### [EXERCISE PROMPT]
Below are some entries; write out each one of them exactly.

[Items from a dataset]
============
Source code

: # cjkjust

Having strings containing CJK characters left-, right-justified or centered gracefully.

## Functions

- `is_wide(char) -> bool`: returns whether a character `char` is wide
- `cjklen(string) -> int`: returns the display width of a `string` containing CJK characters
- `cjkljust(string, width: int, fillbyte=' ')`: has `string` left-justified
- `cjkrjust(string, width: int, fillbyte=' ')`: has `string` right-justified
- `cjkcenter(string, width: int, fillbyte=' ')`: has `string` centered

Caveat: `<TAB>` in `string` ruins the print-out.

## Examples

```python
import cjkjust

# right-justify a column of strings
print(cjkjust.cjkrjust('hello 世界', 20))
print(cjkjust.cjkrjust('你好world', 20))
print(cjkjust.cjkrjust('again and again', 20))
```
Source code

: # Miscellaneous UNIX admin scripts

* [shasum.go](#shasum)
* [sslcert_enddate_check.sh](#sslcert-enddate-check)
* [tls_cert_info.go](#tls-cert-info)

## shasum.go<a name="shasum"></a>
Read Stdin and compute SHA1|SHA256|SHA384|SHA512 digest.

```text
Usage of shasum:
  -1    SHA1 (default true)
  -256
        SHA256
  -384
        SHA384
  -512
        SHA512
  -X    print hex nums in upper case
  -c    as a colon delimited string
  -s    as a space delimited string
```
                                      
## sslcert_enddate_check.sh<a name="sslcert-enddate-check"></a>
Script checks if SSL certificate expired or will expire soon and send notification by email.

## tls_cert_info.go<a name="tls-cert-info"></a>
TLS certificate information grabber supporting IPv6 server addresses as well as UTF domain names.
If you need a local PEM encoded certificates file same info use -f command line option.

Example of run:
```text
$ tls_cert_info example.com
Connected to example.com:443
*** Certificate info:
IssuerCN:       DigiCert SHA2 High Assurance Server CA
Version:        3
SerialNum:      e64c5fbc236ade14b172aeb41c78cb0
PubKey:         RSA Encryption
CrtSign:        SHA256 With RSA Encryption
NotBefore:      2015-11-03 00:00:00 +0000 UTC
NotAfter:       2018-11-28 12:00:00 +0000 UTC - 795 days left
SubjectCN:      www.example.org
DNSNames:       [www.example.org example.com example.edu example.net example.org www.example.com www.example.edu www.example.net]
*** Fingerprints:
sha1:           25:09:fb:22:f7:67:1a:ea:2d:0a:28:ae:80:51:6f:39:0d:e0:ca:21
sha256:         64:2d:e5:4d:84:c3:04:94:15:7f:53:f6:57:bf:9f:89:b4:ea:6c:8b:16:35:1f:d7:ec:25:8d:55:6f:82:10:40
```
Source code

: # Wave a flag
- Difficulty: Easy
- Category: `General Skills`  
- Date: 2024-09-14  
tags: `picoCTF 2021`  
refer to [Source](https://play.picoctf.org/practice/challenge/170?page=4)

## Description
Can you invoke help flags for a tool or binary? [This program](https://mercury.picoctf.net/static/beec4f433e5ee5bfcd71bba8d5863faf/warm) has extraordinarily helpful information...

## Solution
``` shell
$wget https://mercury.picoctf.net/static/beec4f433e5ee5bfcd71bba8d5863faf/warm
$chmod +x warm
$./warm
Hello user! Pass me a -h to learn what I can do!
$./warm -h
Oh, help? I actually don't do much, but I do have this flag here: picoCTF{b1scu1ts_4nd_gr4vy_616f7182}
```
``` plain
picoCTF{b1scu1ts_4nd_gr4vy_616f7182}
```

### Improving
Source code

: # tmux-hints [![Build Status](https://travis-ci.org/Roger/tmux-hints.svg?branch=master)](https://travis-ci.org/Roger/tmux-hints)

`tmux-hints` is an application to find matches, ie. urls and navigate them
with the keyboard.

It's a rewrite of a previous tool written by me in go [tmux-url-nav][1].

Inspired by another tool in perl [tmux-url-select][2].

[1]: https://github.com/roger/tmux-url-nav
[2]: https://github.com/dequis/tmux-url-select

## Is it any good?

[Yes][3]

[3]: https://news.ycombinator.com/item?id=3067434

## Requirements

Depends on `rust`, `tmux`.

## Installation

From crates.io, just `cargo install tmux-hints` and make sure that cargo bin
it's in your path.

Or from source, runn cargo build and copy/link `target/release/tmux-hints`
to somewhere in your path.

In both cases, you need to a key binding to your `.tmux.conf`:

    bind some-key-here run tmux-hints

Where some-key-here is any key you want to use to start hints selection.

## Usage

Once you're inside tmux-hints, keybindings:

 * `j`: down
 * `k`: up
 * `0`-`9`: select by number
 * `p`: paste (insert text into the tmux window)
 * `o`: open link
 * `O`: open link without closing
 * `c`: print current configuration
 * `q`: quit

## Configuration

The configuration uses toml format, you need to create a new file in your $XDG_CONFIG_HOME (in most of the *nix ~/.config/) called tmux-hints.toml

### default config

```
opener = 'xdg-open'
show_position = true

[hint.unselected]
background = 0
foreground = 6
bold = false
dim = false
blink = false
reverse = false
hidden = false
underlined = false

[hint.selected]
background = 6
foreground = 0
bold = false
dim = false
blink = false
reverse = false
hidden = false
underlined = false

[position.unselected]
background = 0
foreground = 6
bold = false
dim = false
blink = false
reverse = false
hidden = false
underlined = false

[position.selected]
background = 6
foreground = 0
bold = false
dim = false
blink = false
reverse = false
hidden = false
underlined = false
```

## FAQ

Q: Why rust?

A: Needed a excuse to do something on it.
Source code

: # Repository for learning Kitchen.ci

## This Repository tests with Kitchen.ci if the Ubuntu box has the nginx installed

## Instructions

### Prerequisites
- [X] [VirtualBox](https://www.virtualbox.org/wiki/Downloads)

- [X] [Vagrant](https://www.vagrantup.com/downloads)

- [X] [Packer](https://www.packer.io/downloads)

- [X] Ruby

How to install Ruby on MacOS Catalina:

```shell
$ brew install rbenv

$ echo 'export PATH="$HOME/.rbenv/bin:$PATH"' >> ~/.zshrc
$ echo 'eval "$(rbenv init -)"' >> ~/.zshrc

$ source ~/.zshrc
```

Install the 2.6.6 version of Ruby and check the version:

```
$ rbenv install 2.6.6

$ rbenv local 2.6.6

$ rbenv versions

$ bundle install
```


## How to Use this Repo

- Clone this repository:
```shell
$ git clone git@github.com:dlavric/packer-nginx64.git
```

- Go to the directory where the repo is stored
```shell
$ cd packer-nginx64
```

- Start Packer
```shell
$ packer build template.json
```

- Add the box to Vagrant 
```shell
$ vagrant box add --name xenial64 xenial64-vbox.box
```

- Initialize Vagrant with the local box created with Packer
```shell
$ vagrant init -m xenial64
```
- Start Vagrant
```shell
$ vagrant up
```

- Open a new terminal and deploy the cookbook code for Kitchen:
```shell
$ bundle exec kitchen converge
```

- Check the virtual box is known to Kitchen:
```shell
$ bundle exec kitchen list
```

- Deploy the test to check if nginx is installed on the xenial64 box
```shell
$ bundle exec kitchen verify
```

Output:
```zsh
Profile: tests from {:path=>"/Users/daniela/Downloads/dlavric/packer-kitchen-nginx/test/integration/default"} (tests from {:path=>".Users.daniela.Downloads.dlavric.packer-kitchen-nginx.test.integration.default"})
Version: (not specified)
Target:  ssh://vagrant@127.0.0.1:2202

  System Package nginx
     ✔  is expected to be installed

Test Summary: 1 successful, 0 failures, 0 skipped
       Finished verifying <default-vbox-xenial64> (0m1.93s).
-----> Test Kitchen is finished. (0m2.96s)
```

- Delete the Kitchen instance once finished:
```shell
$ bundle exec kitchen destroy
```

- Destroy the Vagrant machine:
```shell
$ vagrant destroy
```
============
### [EXERCISE OUTPUT]
Source code

: # cjkjust

Having strings containing CJK characters left-, right-justified or centered gracefully.

## Functions

- `is_wide(char) -> bool`: returns whether a character `char` is wide
- `cjklen(string) -> int`: returns the display width of a `string` containing CJK characters
- `cjkljust(string, width: int, fillbyte=' ')`: has `string` left-justified
- `cjkrjust(string, width: int, fillbyte=' ')`: has `string` right-justified
- `cjkcenter(string, width: int, fillbyte=' ')`: has `string` centered

Caveat: `<TAB>` in `string` ruins the print-out.

## Examples

```python
import cjkjust

# right-justify a column of strings
print(cjkjust.cjkrjust('hello 世界', 20))
print(cjkjust.cjkrjust('你好world', 20))
print(cjkjust.cjkrjust('again and again', 20))
```
Source code

: # Miscellaneous UNIX admin scripts

* [shasum.go](#shasum)
* [sslcert_enddate_check.sh](#sslcert-enddate-check)
* [tls_cert_info.go](#tls-cert-info)

## shasum.go<a name="shasum"></a>
Read Stdin and compute SHA1|SHA256|SHA384|SHA512 digest.

```text
Usage of shasum:
  -1    SHA1 (default true)
  -256
        SHA256
  -384
        SHA384
  -512
        SHA512
  -X    print hex nums in upper case
  -c    as a colon delimited string
  -s    as a space delimited string
```
                                      
## sslcert_enddate_check.sh<a name="sslcert-enddate-check"></a>
Script checks if SSL certificate expired or will expire soon and send notification by email.

## tls_cert_info.go<a name="tls-cert-info"></a>
TLS certificate information grabber supporting IPv6 server addresses as well as UTF domain names.
If you need a local PEM encoded certificates file same info use -f command line option.

Example of run:
```text
$ tls_cert_info example.com
Connected to example.com:443
*** Certificate info:
IssuerCN:       DigiCert SHA2 High Assurance Server CA
Version:        3
SerialNum:      e64c5fbc236ade14b172aeb41c78cb0
PubKey:         RSA Encryption
CrtSign:        SHA256 With RSA Encryption
NotBefore:      2015-11-03 00:00:00 +0000 UTC
NotAfter:       2018-11-28 12:00:00 +0000 UTC - 795 days left
SubjectCN:      www.example.org
DNSNames:       [www.example.org example.com example.edu example.net example.org www.example.com www.example.edu www.example.net]
*** Fingerprints:
sha1:           25:09:fb:22:f7:67:1a:ea:2d:0a:28:ae:80:51:6f:39:0d:e0:ca:21
sha256:         64:2d:e5:4d:84:c3:04:94:15:7f:53:f6:57:bf:9f:89:b4:ea:6c:8b:16:35:1f:d7:ec:25:8d:55:6f:82:10:40
```
Source code

: # Wave a flag
- Difficulty: Easy
- Category: `General Skills`  
- Date: 2024-09-14  
tags: `picoCTF 2021`  
refer to [Source](https://play.picoctf.org/practice/challenge/170?page=4)

## Description
Can you invoke help flags for a tool or binary? [This program](https://mercury.picoctf.net/static/beec4f433e5ee5bfcd71bba8d5863faf/warm) has extraordinarily helpful information...

## Solution
``` shell
$wget https://mercury.picoctf.net/static/beec4f433e5ee5bfcd71bba8d5863faf/warm
$chmod +x warm
$./warm
Hello user! Pass me a -h to learn what I can do!
$./warm -h
Oh, help? I actually don't do much, but I do have this flag here: picoCTF{b1scu1ts_4nd_gr4vy_616f7182}
```
``` plain
picoCTF{b1scu1ts_4nd_gr4vy_616f7182}
```

### Improving
Source code

: # tmux-hints [![Build Status](https://travis-ci.org/Roger/tmux-hints.svg?branch=master)](https://travis-ci.org/Roger/tmux-hints)

`tmux-hints` is an application to find matches, ie. urls and navigate them
with the keyboard.

It's a rewrite of a previous tool written by me in go [tmux-url-nav][1].

Inspired by another tool in perl [tmux-url-select][2].

[1]: https://github.com/roger/tmux-url-nav
[2]: https://github.com/dequis/tmux-url-select

## Is it any good?

[Yes][3]

[3]: https://news.ycombinator.com/item?id=3067434

## Requirements

Depends on `rust`, `tmux`.

## Installation

From crates.io, just `cargo install tmux-hints` and make sure that cargo bin
it's in your path.

Or from source, runn cargo build and copy/link `target/release/tmux-hints`
to somewhere in your path.

In both cases, you need to a key binding to your `.tmux.conf`:

    bind some-key-here run tmux-hints

Where some-key-here is any key you want to use to start hints selection.

## Usage

Once you're inside tmux-hints, keybindings:

 * `j`: down
 * `k`: up
 * `0`-`9`: select by number
 * `p`: paste (insert text into the tmux window)
 * `o`: open link
 * `O`: open link without closing
 * `c`: print current configuration
 * `q`: quit

## Configuration

The configuration uses toml format, you need to create a new file in your $XDG_CONFIG_HOME (in most of the *nix ~/.config/) called tmux-hints.toml

### default config

```
opener = 'xdg-open'
show_position = true

[hint.unselected]
background = 0
foreground = 6
bold = false
dim = false
blink = false
reverse = false
hidden = false
underlined = false

[hint.selected]
background = 6
foreground = 0
bold = false
dim = false
blink = false
reverse = false
hidden = false
underlined = false

[position.unselected]
background = 0
foreground = 6
bold = false
dim = false
blink = false
reverse = false
hidden = false
underlined = false

[position.selected]
background = 6
foreground = 0
bold = false
dim = false
blink = false
reverse = false
hidden = false
underlined = false
```

## FAQ

Q: Why rust?

A: Needed a excuse to do something on it.
Source code

: # Repository for learning Kitchen.ci

## This Repository tests with Kitchen.ci if the Ubuntu box has the nginx installed

## Instructions

### Prerequisites
- [X] [VirtualBox](https://www.virtualbox.org/wiki/Downloads)

- [X] [Vagrant](https://www.vagrantup.com/downloads)

- [X] [Packer](https://www.packer.io/downloads)

- [X] Ruby

How to install Ruby on MacOS Catalina:

```shell
$ brew install rbenv

$ echo 'export PATH="$HOME/.rbenv/bin:$PATH"' >> ~/.zshrc
$ echo 'eval "$(rbenv init -)"' >> ~/.zshrc

$ source ~/.zshrc
```

Install the 2.6.6 version of Ruby and check the version:

```
$ rbenv install 2.6.6

$ rbenv local 2.6.6

$ rbenv versions

$ bundle install
```


## How to Use this Repo

- Clone this repository:
```shell
$ git clone git@github.com:dlavric/packer-nginx64.git
```

- Go to the directory where the repo is stored
```shell
$ cd packer-nginx64
```

- Start Packer
```shell
$ packer build template.json
```

- Add the box to Vagrant 
```shell
$ vagrant box add --name xenial64 xenial64-vbox.box
```

- Initialize Vagrant with the local box created with Packer
```shell
$ vagrant init -m xenial64
```
- Start Vagrant
```shell
$ vagrant up
```

- Open a new terminal and deploy the cookbook code for Kitchen:
```shell
$ bundle exec kitchen converge
```

- Check the virtual box is known to Kitchen:
```shell
$ bundle exec kitchen list
```

- Deploy the test to check if nginx is installed on the xenial64 box
```shell
$ bundle exec kitchen verify
```

Output:
```zsh
Profile: tests from {:path=>"/Users/daniela/Downloads/dlavric/packer-kitchen-nginx/test/integration/default"} (tests from {:path=>".Users.daniela.Downloads.dlavric.packer-kitchen-nginx.test.integration.default"})
Version: (not specified)
Target:  ssh://vagrant@127.0.0.1:2202

  System Package nginx
     ✔  is expected to be installed

Test Summary: 1 successful, 0 failures, 0 skipped
       Finished verifying <default-vbox-xenial64> (0m1.93s).
-----> Test Kitchen is finished. (0m2.96s)
```

- Delete the Kitchen instance once finished:
```shell
$ bundle exec kitchen destroy
```

- Destroy the Vagrant machine:
```shell
$ vagrant destroy
```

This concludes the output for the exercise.